Recent research suggests current target for limiting global warming is actually unsafe
The overarching goal for international climate policy is to limit global warming to no more than 2 degrees C over pre-industrial levels. Beyond that threshold, climate scientists have believed, lies dangerous climate change, including sea level rise that could inundate major cities.
But a study published in the September issue of the Journal of Quaternary Science suggests that the threshold may be lower than 2° C. (Click for a press release on the research.)
“The results here are quite startling and, importantly, they suggest sea levels will rise significantly higher than anticipated and that stabilizing global average temperatures at 2˚C above pre-industrial levels may not be considered a ’safe’ target as envisaged by the European Union and others,” says study co-author Chris Turney of the University of Exeter in the U.K. (quoted in a press release).
This isn’t the first suggestion that targets for preventing dangerous climate change have been set too high. Based on research into ancient climates, James Hansen, head of NASA’s Goddard Institute for Space Studies, and a group of colleagues, have made a similar argument:
If humanity wishes to preserve a planet similar to that on which civilization developed and to which life on Earth is adapted, paleoclimate evidence and ongoing climate change suggest that CO2 will need to be reduced from its current 385 ppm to at most 350 ppm, but likely less than that.
Current emissions targets are supposed to help achieve the goal spelled out in the United Nations Framework Convention on Climate Change, signed by 192 nations in 1992: avoid “dangerous interference with the climate system.” But what exactly is the threshold of danger?
As I wrote in a post back on December 17th, 2009, the IPCC’s Fourth Assessment Report, published in 2007, concluded with high confidence that an increase in the global mean temperature of more than 2 degrees C above the long-term average would lead to widespread losses in biodiversity, declining productivity of agriculture globally, and a “commitment” to widespread de-glaciation of Greenland’s ice sheets (and thus a significant rise in sea level). With medium confidence, the report concluded that such a temperature increase would lead to de-glaciation of West Antarctica’s ice sheets as well.

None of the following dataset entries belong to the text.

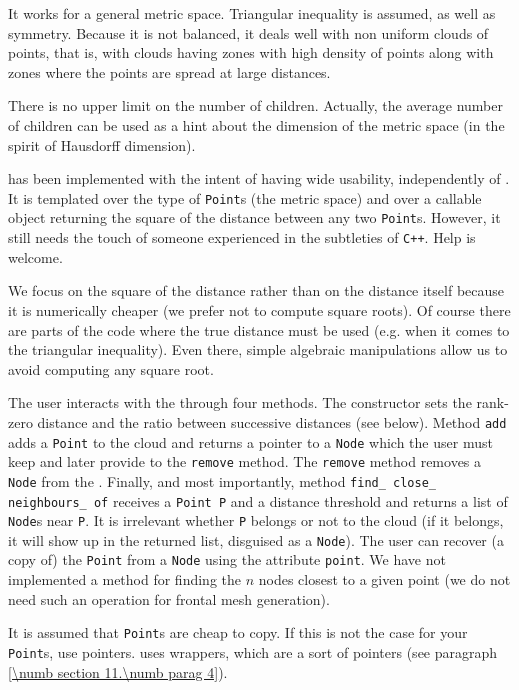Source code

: It works for a general metric space.
Triangular inequality is assumed, as well as symmetry.
Because it is not balanced, it deals well with non uniform clouds of points, that is,
with clouds having zones with
high density of points along with zones where the points are spread at large distances.

There is no upper limit on the number of children.
Actually, the average number of children can be used as a hint about the dimension of the
metric space (in the spirit of Hausdorff dimension).

{\small\tt {}} has been implemented with the intent of having wide usability,
independently of \maniFEM.
It is templated over the type of {\small\tt Point}s (the metric space) and over a callable
object returning the square of the distance between any two {\small\tt Point}s.
However, it still needs the touch of someone experienced in the subtleties of {\tt C++}.
Help is welcome.

We focus on the square of the distance rather than on the distance itself because it
is numerically cheaper (we prefer not to compute square roots).
Of course there are parts of the code where the true distance must be used
(e.g. when it comes to the triangular inequality).
Even there, simple algebraic manipulations allow us to avoid computing any square root.

The user interacts with the {\small\tt{}} through four methods.
The constructor sets the rank-zero distance and the ratio between successive
distances (see below).
Method {\small\tt add} adds a {\small\tt Point} to the cloud and returns a pointer to a
{\small\tt Node} which the user must keep and later provide to the {\small\tt remove} method.
The {\small\tt remove} method removes a {\small\tt Node} from the {\small\tt{}}.
Finally, and most importantly, method {\small\tt find\_\,close\_\,neighbours\_\,of} receives a
{\small\tt Point P} and a distance threshold and returns a list of {\small\tt Node}s near
{\small\tt P}.
It is irrelevant whether {\small\tt P} belongs or not to the cloud (if it belongs, it will
show up in the returned list, disguised as a {\small\tt Node}).
The user can recover (a copy of) the {\small\tt Point} from a {\small\tt Node} using the attribute
{\small\tt point}.
We have not implemented a method for finding the $n$ nodes closest to a given point
(we do not need such an operation for frontal mesh generation).

It is assumed that {\small\tt Point}s are cheap to copy.
If this is not the case for your {\small\tt Point}s, use pointers.
{\ManiFEM} uses wrappers, which are a sort of pointers (see paragraph
\ref{\numb section 11.\numb parag 4}).

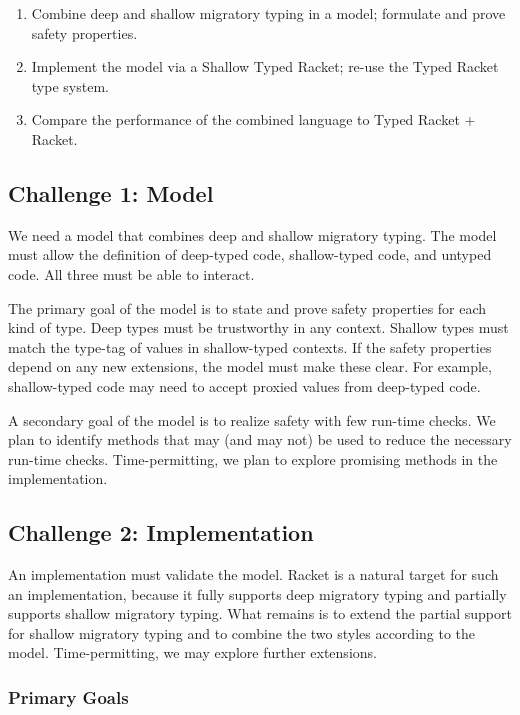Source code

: \begin{enumerate}
\item Combine deep and shallow migratory typing in a model; formulate and prove safety properties.
\item Implement the model via a Shallow Typed Racket; re-use the Typed Racket type system.
\item Compare the performance of the combined language to Typed Racket + Racket.
\end{enumerate}

\subsection{Challenge 1: Model}

We need a model that combines deep and shallow migratory typing.
The model must allow the definition of deep-typed code, shallow-typed code, and untyped code.
All three must be able to interact.

The primary goal of the model is to state and prove safety properties for each kind of type.
Deep types must be trustworthy in any context.
Shallow types must match the type-tag of values in shallow-typed contexts.
If the safety properties depend on any new extensions, the model must make these clear.
For example, shallow-typed code may need to accept proxied values from deep-typed code.


A secondary goal of the model is to realize safety with few run-time checks.
We plan to identify methods that may (and may not) be used to reduce the necessary run-time checks.
Time-permitting, we plan to explore promising methods in the implementation.


\subsection{Challenge 2: Implementation}

An implementation must validate the model.
Racket is a natural target for such an implementation, because it fully supports deep migratory typing and partially supports shallow migratory typing.
What remains is to extend the partial support for shallow migratory typing and to combine the two styles according to the model.
Time-permitting, we may explore further extensions.


\subsubsection{Primary Goals}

Based on this, 16 developed and developing nations that account for about 80 percent of the world’s greenhouse gas emissions agreed at the 2009 G8 Summit, in July 2009 that an increase in the global mean temperature of more than 2 degrees C above the long-term average would put the world at substantial risk of dangerous climate change.
To avoid that unhappy outcome, climate policy makers have been trying to forge an agreement to keep CO2 concentrations from rising above 450 parts per million, which is considered necessary for limiting global warming to no more than 2 degrees C.

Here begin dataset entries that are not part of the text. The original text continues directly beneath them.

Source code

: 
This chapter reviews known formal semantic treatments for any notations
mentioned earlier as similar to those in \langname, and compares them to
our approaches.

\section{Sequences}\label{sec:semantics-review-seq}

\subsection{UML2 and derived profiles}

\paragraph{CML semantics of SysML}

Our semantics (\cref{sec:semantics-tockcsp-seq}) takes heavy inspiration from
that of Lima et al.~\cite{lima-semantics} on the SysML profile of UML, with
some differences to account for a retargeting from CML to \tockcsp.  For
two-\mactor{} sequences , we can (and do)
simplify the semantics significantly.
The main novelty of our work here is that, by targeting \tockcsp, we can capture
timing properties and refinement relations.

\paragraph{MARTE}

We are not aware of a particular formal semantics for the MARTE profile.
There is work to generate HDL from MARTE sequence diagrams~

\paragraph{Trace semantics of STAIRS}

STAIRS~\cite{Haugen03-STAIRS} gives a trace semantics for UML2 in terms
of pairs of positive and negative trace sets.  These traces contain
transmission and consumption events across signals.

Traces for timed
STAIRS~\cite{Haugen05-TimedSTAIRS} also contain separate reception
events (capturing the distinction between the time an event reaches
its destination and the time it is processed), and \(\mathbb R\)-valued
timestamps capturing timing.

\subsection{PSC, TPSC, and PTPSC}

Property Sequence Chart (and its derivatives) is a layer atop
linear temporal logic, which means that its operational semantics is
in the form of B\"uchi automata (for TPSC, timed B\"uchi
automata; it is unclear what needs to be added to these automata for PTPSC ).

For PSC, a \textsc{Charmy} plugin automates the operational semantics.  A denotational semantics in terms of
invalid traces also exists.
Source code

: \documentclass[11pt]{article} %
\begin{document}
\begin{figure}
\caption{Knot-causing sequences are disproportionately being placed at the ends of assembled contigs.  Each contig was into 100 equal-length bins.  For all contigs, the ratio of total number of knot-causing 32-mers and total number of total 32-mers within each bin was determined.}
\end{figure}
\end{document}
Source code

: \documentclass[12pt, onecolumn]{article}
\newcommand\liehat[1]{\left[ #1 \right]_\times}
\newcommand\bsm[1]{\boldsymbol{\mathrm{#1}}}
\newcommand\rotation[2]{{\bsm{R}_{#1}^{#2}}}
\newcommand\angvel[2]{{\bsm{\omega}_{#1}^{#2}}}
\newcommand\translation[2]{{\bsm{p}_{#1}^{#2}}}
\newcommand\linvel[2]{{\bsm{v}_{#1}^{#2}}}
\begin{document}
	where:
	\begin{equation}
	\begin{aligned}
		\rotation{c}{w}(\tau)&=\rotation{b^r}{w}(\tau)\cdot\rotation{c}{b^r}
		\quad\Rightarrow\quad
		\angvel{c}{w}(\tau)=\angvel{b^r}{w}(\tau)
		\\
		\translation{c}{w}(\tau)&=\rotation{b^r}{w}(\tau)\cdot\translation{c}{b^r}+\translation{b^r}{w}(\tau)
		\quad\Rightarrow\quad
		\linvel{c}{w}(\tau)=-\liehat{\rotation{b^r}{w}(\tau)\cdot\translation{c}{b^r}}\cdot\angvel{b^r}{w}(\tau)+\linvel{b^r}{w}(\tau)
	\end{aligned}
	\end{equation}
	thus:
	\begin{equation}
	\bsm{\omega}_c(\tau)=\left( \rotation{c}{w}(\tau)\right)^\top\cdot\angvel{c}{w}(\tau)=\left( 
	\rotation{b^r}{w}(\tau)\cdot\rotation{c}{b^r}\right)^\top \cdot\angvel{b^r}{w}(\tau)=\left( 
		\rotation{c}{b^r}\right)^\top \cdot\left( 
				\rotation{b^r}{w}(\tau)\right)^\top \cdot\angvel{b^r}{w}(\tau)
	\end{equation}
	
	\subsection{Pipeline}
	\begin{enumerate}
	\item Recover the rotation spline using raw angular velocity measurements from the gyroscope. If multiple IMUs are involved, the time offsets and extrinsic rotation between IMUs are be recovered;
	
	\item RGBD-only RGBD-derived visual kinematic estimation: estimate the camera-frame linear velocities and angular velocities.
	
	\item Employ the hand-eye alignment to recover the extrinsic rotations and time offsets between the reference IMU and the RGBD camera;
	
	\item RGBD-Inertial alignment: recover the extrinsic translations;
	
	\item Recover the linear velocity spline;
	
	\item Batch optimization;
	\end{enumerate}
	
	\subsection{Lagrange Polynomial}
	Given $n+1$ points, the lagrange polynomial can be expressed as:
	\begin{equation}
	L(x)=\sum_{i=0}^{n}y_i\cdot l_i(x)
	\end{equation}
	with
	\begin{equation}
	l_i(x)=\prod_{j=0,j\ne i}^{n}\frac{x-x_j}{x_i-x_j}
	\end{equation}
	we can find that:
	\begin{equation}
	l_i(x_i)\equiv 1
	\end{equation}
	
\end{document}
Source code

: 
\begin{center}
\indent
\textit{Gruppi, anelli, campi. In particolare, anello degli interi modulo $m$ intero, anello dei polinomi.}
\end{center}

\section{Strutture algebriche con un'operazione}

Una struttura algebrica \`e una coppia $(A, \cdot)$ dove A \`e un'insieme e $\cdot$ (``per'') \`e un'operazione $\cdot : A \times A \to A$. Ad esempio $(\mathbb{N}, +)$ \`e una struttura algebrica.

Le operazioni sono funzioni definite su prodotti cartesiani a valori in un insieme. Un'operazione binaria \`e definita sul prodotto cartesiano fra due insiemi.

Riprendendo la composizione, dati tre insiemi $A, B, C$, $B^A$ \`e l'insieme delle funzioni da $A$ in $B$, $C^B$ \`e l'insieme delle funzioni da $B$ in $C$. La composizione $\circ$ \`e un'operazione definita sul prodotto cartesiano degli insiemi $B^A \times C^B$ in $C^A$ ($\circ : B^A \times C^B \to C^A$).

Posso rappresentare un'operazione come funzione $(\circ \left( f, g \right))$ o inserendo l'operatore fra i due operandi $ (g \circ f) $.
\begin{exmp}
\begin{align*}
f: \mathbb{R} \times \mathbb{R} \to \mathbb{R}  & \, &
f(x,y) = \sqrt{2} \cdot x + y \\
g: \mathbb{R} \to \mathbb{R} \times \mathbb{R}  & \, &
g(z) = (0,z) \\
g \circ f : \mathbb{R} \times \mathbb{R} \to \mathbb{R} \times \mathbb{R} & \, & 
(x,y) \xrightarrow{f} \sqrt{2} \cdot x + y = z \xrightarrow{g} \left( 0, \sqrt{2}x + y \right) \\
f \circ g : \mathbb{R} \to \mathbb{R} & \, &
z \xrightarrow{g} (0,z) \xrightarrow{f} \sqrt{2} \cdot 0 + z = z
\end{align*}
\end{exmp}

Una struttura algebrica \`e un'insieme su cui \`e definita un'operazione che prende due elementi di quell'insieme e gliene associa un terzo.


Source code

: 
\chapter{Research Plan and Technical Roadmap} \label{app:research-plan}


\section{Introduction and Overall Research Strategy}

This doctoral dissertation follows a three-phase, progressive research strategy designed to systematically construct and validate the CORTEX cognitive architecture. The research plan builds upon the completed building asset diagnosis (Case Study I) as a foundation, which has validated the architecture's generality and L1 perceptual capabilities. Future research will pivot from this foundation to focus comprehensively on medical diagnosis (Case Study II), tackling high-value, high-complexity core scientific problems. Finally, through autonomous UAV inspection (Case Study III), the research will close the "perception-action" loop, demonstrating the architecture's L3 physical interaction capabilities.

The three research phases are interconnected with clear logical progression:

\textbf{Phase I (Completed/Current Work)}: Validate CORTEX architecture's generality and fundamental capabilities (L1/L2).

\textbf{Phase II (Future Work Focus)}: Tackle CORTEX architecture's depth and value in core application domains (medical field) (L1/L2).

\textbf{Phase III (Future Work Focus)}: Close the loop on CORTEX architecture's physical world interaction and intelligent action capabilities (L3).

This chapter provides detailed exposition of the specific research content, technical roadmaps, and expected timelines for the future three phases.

Like James Hansen and his colleagues, Turney believes his new research shows this won’t be nearly good enough.
He and his co-author analyzed a set of global data on climatic conditions during the last interglacial period, which lasted from approximately 130,000 to 116,000 years ago. Like the current geologic period, the last interglacial was marked by relatively warm conditions and a retreat of glaciers and ice sheets. The analysis suggests that at that time, global temperatures were about 1.9°C higher than pre-industrial levels.
Most significantly, with temperatures just a little shy of 2°C higher than pre-industrial times, sea level was 6.6 meters to 9.4 meters higher than it is today, and it rose at double the rate being observed now. A sea level rise of that degree would swamp many coastal cities, affecting many tens of millions of people.
“The inevitable conclusion is emission targets will have to be lowered further still,” Turney concludes.